Supreme Court, Appellate Division, Second Department, New York.
Nov 21, 2012
100 A.D.3d 933 (N.Y. App. Div. 2012)

Opinion

2012-11-21

The PEOPLE, etc., respondent, v. Isaac RAY, appellant.

Beverly Van Ness, New York, N.Y., for appellant, and appellant pro se. Kathleen M. Rice, District Attorney, Mineola, N.Y. (Judith R. Sternberg and Barbara Kornblau of counsel; Danielle Shure and Jordan Hoch on the brief), for respondent.



Beverly Van Ness, New York, N.Y., for appellant, and appellant pro se. Kathleen M. Rice, District Attorney, Mineola, N.Y. (Judith R. Sternberg and Barbara Kornblau of counsel; Danielle Shure and Jordan Hoch on the brief), for respondent.
WILLIAM F. MASTRO, J.P., REINALDO E. RIVERA, CHERYL E. CHAMBERS, and PLUMMER E. LOTT, JJ.

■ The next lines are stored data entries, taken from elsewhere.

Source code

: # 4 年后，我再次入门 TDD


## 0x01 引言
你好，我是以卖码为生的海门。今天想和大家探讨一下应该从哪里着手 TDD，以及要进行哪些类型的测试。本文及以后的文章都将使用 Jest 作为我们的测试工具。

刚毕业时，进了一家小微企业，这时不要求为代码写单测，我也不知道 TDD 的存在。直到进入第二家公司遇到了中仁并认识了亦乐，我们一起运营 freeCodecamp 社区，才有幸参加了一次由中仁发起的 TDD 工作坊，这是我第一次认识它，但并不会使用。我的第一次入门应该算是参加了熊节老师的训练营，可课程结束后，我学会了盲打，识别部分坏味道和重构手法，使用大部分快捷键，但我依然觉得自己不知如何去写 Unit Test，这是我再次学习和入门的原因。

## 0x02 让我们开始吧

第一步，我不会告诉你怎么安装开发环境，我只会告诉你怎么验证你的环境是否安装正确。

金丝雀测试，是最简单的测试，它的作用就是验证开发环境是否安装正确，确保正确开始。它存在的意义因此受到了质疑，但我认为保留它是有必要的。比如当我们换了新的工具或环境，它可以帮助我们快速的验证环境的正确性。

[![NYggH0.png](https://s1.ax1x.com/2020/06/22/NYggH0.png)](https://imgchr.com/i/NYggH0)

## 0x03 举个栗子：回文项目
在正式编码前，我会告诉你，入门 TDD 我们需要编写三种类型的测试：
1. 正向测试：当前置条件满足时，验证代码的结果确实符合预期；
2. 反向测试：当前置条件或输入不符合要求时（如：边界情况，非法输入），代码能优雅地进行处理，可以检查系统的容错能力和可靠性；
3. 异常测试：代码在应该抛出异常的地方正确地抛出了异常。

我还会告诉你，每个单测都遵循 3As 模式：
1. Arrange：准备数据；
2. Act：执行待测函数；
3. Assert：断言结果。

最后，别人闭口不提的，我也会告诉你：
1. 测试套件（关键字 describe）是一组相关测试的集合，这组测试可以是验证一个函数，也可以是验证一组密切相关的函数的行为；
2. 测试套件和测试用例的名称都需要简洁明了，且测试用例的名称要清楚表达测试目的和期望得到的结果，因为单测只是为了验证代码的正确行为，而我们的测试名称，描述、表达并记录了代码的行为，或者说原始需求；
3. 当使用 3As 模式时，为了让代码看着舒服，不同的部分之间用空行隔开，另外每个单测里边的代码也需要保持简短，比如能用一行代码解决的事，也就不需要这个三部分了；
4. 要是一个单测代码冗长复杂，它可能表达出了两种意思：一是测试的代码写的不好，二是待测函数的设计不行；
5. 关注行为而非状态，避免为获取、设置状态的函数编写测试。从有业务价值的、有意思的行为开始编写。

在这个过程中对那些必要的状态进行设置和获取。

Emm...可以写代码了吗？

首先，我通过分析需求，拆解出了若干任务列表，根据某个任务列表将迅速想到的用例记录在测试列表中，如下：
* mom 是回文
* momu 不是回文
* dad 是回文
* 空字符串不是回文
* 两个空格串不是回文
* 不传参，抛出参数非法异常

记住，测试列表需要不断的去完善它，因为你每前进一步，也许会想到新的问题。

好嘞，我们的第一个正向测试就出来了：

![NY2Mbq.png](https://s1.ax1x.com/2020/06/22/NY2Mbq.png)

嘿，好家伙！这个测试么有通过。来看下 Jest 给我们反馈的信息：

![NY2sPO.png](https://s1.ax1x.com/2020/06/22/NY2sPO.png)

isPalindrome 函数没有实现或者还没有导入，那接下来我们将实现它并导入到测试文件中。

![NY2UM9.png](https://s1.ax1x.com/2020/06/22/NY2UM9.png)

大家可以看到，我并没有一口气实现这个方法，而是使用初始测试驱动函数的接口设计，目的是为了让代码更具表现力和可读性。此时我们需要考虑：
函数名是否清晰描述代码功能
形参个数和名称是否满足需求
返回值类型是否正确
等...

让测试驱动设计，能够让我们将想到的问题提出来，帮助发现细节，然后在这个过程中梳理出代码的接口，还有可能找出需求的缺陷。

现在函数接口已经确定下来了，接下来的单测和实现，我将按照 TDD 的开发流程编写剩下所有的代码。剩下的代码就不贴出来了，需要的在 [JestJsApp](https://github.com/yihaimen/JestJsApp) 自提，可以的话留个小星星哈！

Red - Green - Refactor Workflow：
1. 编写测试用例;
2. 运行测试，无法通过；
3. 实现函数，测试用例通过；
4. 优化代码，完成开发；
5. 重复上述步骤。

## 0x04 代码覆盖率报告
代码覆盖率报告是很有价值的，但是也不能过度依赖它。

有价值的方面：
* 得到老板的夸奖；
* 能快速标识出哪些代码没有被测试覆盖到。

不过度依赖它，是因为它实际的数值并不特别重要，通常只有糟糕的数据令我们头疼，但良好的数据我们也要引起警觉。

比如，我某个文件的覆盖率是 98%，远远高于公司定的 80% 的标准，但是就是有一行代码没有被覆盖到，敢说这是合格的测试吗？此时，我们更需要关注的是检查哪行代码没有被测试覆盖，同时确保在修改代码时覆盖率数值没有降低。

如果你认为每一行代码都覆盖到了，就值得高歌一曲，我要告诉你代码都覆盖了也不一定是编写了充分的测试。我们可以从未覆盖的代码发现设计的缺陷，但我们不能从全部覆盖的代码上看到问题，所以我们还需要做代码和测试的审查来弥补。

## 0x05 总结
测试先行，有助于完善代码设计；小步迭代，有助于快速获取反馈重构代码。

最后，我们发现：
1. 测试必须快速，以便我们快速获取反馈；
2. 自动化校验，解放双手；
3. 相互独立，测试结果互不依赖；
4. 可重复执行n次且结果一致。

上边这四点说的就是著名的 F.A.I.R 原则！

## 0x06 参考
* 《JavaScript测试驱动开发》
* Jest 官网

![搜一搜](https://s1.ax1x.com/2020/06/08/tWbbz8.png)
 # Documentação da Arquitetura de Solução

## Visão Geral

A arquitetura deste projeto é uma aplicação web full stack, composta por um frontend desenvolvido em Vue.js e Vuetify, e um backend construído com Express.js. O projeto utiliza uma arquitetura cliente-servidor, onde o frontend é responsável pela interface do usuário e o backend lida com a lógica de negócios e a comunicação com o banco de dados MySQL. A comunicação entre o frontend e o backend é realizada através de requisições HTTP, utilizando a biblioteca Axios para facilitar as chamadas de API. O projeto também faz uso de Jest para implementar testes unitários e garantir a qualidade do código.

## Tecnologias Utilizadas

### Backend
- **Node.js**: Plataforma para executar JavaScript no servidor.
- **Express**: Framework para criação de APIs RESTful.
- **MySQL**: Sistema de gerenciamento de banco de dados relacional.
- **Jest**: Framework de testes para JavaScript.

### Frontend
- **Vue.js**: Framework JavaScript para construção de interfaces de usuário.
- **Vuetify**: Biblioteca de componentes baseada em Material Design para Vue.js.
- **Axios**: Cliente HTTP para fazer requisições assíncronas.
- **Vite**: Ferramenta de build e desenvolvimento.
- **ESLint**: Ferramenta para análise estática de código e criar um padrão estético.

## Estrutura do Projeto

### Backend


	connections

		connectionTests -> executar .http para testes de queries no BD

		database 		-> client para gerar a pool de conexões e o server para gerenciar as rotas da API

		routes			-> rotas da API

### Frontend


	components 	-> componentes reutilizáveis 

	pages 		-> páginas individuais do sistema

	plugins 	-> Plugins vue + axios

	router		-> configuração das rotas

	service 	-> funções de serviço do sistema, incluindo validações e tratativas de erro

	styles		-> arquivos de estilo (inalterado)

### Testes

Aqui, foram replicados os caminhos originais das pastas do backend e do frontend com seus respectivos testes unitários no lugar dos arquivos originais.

Appeal by the defendant from a judgment of the Supreme Court, Nassau County (Robbins, J.), rendered September 7, 2010, convicting him of burglary in the second degree and criminal mischief in the fourth degree, upon a jury verdict, and imposing sentence.

ORDERED that the judgment is affirmed.

The defendant's contention that the Supreme Court improperly permitted Detective Jeffrey Gross, who was not a witness to the crime in question, to testify that, in his opinion, the person depicted in a surveillance video was the defendant, is unpreserved for appellate review ( seeCPL 470.05[2]; People v. Serrano, 74 A.D.3d 1104, 1106, 904 N.Y.S.2d 711;People v. Kelly, 67 A.D.3d 706, 707, 886 N.Y.S.2d 899). In any event, the defendant's contention is without merit, as the opinion testimony of Detective Gross, who had encountered the defendant on numerous occasions over more than 15 years, was of assistance to the jury, particularly since the defendant had changed his appearance after the commission of the crime ( see People v. Rivera, 259 A.D.2d 316, 317, 684 N.Y.S.2d 787;People v. Morgan, 214 A.D.2d 809, 810, 625 N.Y.S.2d 673;People v. Russell, 165 A.D.2d 327, 332, 567 N.Y.S.2d 548,affd.79 N.Y.2d 1024, 584 N.Y.S.2d 428, 594 N.E.2d 922).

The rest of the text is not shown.